Greensboro’s $100,000 grant to this project. The grant foes to Action Greensboro, a not-for-profit organization in the N.C. Piedmont that coordinates citizen initiatives on enhancing the Greensboro. Action Greensboro is funding public art for a renovation of an abandoned railroad. The art will include 12 decorative iron , through which will be seen two 60-foot graphic panels depicting parts of Greensboro’s history.

The greenway encircling downtown Greensboro sounds like some Charlotte plans (remember the uptown loop greenway from the 2010 Uptown Plan, or the John Nolen greenway plan from early in the 20th century?) – as yet unfinished. Note the photo with the Greensboro plan, shows work by artist Jim Gallucci. Want to see some of his work in Charlotte? Visit the bridge over Briar Creek on Central Avenue.

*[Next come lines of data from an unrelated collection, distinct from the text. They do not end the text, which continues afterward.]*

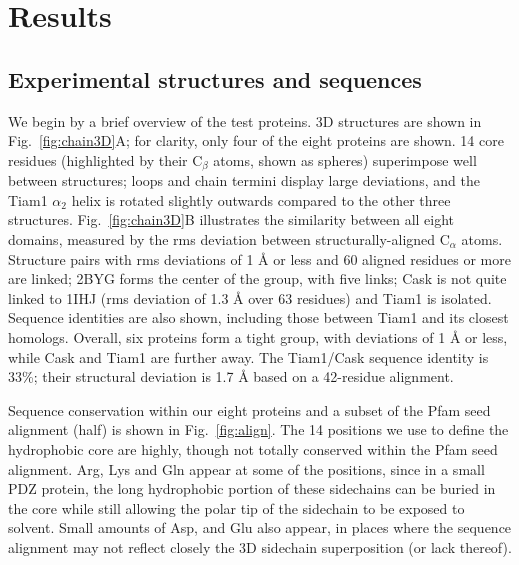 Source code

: \documentclass[12pt]{article}
\begin{document}
\section{Results}
\subsection{Experimental structures and sequences}
We begin by a brief overview of the test proteins. 3D structures are shown in Fig.\ \ref{fig:chain3D}A; for clarity, only
four of the eight proteins are shown. 14 core residues (highlighted by their C$_{\beta}$ atoms, shown as spheres) superimpose
well between structures; loops and chain termini display large deviations, and the Tiam1 $\alpha_2$ helix is rotated slightly
outwards compared to the other three structures. Fig.\ \ref{fig:chain3D}B illustrates the similarity between all eight domains,
measured by the rms deviation between structurally-aligned C$_{\alpha}$ atoms. Structure pairs with rms deviations of 1 {\AA}
or less and 60 aligned residues or more are linked; 2BYG forms the center of the group, with five links; Cask is not quite
linked to 1IHJ (rms deviation of 1.3 {\AA} over 63 residues) and Tiam1 is isolated. Sequence identities are also shown, including
those between Tiam1 and its closest homologs. Overall, six proteins form a tight group, with deviations of 1 {\AA} or less,
while Cask and Tiam1 are further away. The Tiam1/Cask sequence identity is 33\%; their structural deviation is 1.7 {\AA} based
on a 42-residue alignment. 

Sequence conservation within our eight proteins and a subset of the Pfam seed alignment (half) is shown in Fig.\ \ref{fig:align}.
The 14 positions we use to define the hydrophobic core are highly, though not totally conserved within the Pfam seed alignment.
Arg, Lys and Gln appear at some of the positions, since in a small PDZ protein, the long hydrophobic portion of these sidechains
can be buried in the core while still allowing the polar tip of the sidechain to be exposed to solvent. Small amounts of Asp, and
Glu also appear, in places where the sequence alignment may not reflect closely the 3D sidechain superposition (or lack thereof).
\end{document}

‘I think that I shall never see … ‘

(Something more interesting for you, while the council debates wording of its Focus Area Documents – “public” safety vs. “community” safety vs. “Focus Area Two”):

Those readers interested in the sidewalk v. trees issue from Park Road (story here, editorial here) might enjoy this 1952 exchange of letters between Ray Warren, executive director, Greensboro Housing Authority, and H.L. Medford, Greensboro director of public works.

In a March 18, 1952 letter, Warren asks that a huge oak tree on Florida Street not be removed for a sidewalk. His letter uses some effusive prose, ends with Joyce Kilmer’s ode to trees: “I think that I shall never see,” etc. etc.

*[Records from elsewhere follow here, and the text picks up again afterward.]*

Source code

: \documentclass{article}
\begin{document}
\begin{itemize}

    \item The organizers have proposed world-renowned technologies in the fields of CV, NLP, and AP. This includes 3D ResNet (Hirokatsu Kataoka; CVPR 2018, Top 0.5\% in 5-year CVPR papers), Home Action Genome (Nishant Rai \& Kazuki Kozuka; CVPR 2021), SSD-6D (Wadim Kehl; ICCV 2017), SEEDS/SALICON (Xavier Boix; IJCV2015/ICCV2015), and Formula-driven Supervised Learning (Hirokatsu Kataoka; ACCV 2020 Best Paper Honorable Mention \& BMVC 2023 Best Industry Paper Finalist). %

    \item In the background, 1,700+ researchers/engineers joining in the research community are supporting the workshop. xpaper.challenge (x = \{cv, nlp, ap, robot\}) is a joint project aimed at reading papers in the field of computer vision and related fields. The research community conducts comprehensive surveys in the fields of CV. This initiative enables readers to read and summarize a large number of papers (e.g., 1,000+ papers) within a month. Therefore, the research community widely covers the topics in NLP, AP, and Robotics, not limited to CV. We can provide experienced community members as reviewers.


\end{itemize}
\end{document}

Medford, in a March 21, 1952, response, uses even more florid prose (“The poet, drunk with the goodness of nature, nature as moulded by the hand of God with no adulterations of mimicing man …”) and concludes with a parody of the famous Kilmer poem:

I think that I shall never see
A tree where a tree shouldn’t be;
A tree whose hungry roots are pressed
Into the sewer, choking its breast.
A tree that drops its leaves all day
and clogs all drains unless we pray,
A tree that may in summer tear
A block of street and cause grey hair
Its branches on the street are lain,
They must be removed in torrents of rain;
It heaves the walk day by day
An accident occurs: the City must pay!
Nobody loves a tree like me
but I like a tree where a tree should be.

And, Medford’s letter concludes: “In other words, Ray, I still think the tree should be removed.”

Two immediate observations:
1. I don’t think city bureaucrats today write as well, or as poetically.
2. I’m glad municipal public works officials today aren’t quite so anti-tree as to think none belong in a city!

Protest petitions strangle development?

Ahem, someone needs to get out more. Up in Greensboro, there’s a discussion over whether the city should no longer be exempt from the law that allows protest petitions against proposed rezonings. The city council is to vote on Wednesday whether to ask the legislature to lift its exemption, so its citizens can file protest petitions as in most other N.C. cities.

One argument being raised against protest petitions is that they would strangle development. Whoever is saying this clearly has not been to Charlotte, where (until the recession slowed everything) it was quite clear that development here has been anything but strangled.

(What’s a protest petition? When a rezoning is proposed, if enough adjoining property owners sign a protest petition, then the deciding body, e.g. Charlotte City Council, must pass the rezoning by a three-fourths vote. And the mayor gets to vote on protest-petition rezonings, unlike other rezonings.)